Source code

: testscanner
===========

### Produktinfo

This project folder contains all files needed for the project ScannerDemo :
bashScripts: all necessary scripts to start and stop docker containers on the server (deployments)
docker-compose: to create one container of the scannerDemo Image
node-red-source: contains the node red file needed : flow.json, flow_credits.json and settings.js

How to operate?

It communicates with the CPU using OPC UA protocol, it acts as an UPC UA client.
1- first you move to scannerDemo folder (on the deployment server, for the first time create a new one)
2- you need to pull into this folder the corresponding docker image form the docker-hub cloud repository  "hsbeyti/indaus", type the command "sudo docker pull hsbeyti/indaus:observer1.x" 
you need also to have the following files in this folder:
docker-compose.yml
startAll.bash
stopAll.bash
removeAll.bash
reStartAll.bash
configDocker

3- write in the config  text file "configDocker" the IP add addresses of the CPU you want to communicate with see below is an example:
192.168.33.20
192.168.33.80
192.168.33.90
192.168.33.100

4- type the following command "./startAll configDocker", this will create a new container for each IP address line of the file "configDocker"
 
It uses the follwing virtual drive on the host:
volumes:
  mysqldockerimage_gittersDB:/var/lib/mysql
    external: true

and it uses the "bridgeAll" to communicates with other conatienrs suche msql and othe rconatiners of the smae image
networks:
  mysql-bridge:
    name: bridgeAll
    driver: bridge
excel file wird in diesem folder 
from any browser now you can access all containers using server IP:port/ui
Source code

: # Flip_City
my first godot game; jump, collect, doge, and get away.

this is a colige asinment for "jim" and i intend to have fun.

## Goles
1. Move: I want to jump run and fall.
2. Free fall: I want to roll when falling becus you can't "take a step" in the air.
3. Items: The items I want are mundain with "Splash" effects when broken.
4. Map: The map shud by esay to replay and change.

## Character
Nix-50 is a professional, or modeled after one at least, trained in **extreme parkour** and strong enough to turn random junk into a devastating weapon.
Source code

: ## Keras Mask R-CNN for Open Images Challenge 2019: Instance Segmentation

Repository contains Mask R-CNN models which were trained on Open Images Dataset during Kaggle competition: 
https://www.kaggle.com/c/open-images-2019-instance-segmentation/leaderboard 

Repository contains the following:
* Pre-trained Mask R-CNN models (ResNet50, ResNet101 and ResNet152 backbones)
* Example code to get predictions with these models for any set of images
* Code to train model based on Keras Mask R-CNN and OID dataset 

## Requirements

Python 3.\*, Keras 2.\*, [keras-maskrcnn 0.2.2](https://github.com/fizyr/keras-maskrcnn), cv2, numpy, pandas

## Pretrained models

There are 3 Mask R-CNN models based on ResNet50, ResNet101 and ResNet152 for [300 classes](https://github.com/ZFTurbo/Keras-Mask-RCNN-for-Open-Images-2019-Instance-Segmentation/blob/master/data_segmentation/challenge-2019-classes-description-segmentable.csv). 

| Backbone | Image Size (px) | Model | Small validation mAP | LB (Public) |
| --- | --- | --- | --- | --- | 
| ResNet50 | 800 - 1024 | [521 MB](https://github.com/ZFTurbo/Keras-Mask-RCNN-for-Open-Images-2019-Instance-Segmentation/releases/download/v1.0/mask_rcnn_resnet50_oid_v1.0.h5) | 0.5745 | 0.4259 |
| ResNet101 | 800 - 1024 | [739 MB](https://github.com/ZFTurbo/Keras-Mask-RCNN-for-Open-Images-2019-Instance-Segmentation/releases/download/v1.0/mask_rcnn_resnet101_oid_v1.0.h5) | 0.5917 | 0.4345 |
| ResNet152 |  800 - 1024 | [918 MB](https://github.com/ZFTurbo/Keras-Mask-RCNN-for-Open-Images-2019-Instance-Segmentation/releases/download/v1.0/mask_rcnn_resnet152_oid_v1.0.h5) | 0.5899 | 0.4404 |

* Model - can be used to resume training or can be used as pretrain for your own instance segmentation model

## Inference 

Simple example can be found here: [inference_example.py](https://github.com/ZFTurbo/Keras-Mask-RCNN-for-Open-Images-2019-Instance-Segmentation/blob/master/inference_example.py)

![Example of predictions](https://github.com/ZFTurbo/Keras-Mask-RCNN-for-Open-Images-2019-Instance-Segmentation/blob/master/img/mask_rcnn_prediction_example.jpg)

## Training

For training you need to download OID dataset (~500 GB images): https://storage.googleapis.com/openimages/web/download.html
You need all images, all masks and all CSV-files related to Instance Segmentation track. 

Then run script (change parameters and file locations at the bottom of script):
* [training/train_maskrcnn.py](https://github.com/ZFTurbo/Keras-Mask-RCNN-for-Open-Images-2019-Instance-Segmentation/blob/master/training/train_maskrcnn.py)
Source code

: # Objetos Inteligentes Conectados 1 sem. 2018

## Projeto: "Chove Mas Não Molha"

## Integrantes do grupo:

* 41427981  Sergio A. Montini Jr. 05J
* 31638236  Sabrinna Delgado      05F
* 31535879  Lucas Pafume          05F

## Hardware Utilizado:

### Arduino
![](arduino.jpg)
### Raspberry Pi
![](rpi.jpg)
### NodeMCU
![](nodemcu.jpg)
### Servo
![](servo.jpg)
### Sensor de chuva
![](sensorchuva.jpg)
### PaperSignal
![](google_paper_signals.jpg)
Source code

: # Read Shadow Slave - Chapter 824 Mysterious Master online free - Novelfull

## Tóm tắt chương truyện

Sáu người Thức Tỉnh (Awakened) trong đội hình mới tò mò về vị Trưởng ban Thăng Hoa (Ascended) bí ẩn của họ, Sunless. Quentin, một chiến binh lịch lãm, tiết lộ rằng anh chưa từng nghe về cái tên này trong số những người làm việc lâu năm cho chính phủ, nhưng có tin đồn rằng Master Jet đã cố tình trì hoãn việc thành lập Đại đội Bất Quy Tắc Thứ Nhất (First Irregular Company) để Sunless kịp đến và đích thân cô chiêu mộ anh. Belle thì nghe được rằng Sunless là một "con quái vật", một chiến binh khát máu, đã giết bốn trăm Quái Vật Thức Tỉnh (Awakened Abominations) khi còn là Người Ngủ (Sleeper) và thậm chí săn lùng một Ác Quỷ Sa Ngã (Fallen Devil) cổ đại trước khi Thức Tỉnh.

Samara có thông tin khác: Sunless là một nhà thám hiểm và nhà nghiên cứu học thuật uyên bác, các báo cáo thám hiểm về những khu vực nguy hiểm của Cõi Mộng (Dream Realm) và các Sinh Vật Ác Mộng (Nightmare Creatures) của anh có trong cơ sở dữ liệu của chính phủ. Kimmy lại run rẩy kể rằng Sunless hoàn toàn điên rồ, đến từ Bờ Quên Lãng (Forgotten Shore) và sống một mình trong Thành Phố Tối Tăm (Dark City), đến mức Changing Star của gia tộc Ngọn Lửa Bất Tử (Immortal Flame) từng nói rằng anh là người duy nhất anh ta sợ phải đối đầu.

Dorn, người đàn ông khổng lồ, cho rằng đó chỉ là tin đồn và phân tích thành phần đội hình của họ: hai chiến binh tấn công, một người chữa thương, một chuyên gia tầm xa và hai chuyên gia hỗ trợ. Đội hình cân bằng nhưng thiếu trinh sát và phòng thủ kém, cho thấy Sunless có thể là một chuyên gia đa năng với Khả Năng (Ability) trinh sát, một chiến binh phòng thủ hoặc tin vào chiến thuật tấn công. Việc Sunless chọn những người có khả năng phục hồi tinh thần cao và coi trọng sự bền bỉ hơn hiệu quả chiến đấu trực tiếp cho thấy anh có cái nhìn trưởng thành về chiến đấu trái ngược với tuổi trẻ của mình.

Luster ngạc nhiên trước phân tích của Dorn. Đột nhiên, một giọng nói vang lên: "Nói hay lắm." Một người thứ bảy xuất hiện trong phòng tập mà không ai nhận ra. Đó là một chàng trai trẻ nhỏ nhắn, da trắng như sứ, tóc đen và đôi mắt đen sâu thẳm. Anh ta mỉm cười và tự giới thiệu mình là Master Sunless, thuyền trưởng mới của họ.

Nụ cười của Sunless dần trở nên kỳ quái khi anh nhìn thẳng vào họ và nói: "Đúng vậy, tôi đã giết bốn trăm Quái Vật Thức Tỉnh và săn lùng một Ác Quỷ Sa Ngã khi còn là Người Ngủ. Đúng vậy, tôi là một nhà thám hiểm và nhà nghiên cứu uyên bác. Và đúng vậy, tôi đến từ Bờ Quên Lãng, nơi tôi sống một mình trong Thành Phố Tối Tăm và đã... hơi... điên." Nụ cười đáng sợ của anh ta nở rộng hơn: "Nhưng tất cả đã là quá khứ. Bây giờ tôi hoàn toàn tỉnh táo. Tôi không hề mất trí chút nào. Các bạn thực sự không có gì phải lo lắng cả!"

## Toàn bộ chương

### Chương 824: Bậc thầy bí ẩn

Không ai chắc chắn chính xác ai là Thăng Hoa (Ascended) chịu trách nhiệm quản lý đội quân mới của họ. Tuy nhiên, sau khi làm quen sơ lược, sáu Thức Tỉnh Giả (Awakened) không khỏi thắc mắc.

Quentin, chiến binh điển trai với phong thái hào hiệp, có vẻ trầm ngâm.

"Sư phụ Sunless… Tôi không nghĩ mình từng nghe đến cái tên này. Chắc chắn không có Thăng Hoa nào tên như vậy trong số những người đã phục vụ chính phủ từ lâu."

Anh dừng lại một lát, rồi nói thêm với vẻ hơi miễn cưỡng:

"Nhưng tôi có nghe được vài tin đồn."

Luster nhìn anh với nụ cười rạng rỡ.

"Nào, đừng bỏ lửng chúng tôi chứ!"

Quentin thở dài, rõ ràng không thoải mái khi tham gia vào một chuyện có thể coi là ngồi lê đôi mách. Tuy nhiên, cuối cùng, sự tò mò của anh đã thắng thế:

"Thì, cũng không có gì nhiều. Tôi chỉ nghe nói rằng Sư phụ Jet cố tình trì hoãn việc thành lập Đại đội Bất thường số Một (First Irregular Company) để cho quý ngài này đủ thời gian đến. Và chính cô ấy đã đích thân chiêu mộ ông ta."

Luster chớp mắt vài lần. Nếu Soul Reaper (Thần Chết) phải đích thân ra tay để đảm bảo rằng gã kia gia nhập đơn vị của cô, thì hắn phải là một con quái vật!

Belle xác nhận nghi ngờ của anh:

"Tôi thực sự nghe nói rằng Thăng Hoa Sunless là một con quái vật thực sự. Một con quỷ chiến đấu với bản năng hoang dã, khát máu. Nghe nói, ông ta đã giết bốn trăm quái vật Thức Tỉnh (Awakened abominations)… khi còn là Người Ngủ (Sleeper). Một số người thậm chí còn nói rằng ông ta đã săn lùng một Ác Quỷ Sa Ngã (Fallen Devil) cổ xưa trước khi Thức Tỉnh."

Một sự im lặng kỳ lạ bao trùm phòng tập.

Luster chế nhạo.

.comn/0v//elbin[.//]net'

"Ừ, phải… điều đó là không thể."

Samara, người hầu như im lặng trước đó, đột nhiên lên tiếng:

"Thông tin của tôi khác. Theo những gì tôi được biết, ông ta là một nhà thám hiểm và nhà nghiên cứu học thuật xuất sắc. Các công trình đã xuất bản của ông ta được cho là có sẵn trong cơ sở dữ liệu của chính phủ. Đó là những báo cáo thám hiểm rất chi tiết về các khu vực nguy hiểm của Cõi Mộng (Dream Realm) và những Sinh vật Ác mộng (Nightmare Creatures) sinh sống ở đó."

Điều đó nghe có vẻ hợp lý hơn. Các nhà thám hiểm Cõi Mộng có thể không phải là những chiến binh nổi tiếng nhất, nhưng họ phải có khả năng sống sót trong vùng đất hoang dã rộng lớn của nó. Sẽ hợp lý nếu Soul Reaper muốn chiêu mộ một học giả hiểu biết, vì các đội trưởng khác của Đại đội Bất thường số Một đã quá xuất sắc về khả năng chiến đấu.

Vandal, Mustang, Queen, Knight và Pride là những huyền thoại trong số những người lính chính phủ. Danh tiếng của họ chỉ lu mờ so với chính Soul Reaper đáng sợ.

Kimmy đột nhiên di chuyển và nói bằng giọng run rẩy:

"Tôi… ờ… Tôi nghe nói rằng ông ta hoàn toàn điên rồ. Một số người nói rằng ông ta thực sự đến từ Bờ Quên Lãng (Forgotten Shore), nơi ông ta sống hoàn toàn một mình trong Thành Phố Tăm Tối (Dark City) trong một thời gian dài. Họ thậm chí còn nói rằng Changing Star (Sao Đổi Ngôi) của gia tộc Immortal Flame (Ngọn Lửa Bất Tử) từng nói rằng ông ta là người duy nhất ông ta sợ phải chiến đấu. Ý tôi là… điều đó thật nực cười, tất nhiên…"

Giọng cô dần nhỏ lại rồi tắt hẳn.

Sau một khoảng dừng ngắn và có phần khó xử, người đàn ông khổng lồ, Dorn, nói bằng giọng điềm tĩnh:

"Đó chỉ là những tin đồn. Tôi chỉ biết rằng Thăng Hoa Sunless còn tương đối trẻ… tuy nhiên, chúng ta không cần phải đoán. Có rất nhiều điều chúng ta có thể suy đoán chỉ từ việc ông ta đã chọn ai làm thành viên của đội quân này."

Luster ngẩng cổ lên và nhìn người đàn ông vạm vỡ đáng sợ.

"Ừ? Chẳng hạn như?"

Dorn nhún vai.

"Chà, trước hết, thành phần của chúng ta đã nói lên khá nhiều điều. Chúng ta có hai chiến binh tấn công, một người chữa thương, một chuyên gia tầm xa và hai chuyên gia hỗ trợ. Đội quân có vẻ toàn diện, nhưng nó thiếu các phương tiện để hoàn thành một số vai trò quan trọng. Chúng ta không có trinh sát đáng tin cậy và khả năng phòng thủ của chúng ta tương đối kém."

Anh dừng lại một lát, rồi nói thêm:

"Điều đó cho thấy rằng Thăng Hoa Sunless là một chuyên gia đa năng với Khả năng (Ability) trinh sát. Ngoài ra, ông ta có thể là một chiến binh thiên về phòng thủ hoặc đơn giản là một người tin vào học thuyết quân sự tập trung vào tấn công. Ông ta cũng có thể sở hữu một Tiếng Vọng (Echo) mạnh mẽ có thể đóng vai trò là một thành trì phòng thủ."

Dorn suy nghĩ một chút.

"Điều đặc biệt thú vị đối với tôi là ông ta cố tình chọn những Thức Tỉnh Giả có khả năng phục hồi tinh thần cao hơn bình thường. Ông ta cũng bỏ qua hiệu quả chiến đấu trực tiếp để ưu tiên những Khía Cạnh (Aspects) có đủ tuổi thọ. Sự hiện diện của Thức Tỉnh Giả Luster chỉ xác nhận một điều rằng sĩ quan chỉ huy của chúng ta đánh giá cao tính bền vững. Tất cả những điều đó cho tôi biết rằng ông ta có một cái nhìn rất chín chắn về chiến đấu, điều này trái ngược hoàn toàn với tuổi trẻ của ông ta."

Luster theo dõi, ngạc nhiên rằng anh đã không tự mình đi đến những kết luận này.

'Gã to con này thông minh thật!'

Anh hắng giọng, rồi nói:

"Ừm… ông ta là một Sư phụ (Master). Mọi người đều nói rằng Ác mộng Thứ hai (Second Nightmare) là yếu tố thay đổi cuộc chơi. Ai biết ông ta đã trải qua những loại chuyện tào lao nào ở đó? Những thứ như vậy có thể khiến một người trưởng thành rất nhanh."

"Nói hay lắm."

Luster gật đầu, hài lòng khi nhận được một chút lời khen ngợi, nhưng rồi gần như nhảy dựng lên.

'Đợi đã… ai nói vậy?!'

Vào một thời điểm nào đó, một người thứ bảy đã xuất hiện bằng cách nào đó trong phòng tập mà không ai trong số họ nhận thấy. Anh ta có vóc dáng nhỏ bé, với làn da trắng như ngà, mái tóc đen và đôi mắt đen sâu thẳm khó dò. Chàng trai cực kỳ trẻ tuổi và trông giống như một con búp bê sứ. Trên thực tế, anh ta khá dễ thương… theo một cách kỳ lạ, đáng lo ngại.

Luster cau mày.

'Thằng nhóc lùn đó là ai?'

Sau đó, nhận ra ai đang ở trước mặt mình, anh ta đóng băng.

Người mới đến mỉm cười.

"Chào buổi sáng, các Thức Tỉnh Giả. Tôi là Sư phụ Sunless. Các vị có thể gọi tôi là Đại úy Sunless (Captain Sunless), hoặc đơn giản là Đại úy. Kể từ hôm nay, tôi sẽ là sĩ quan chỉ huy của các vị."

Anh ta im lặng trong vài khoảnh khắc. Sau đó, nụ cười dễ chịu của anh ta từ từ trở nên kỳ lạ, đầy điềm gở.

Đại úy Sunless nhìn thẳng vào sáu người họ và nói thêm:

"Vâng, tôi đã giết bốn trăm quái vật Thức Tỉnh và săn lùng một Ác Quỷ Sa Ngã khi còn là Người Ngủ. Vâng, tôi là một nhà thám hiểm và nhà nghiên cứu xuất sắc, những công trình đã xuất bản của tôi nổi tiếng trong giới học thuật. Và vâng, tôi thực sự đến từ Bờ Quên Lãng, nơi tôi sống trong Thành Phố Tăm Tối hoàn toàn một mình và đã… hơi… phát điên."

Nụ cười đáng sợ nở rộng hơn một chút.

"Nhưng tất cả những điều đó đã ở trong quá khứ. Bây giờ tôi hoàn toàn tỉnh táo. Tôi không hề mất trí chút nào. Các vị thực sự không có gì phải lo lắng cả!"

## Work item
Set down, exactly as they appear above, all lines from the one that has "excel file wird in diesem folder" down to the one that has "## Character", including those two and no others.

## Response for this exercise
excel file wird in diesem folder 
from any browser now you can access all containers using server IP:port/ui
Source code

: # Flip_City
my first godot game; jump, collect, doge, and get away.

this is a colige asinment for "jim" and i intend to have fun.

## Goles
1. Move: I want to jump run and fall.
2. Free fall: I want to roll when falling becus you can't "take a step" in the air.
3. Items: The items I want are mundain with "Splash" effects when broken.
4. Map: The map shud by esay to replay and change.

## Character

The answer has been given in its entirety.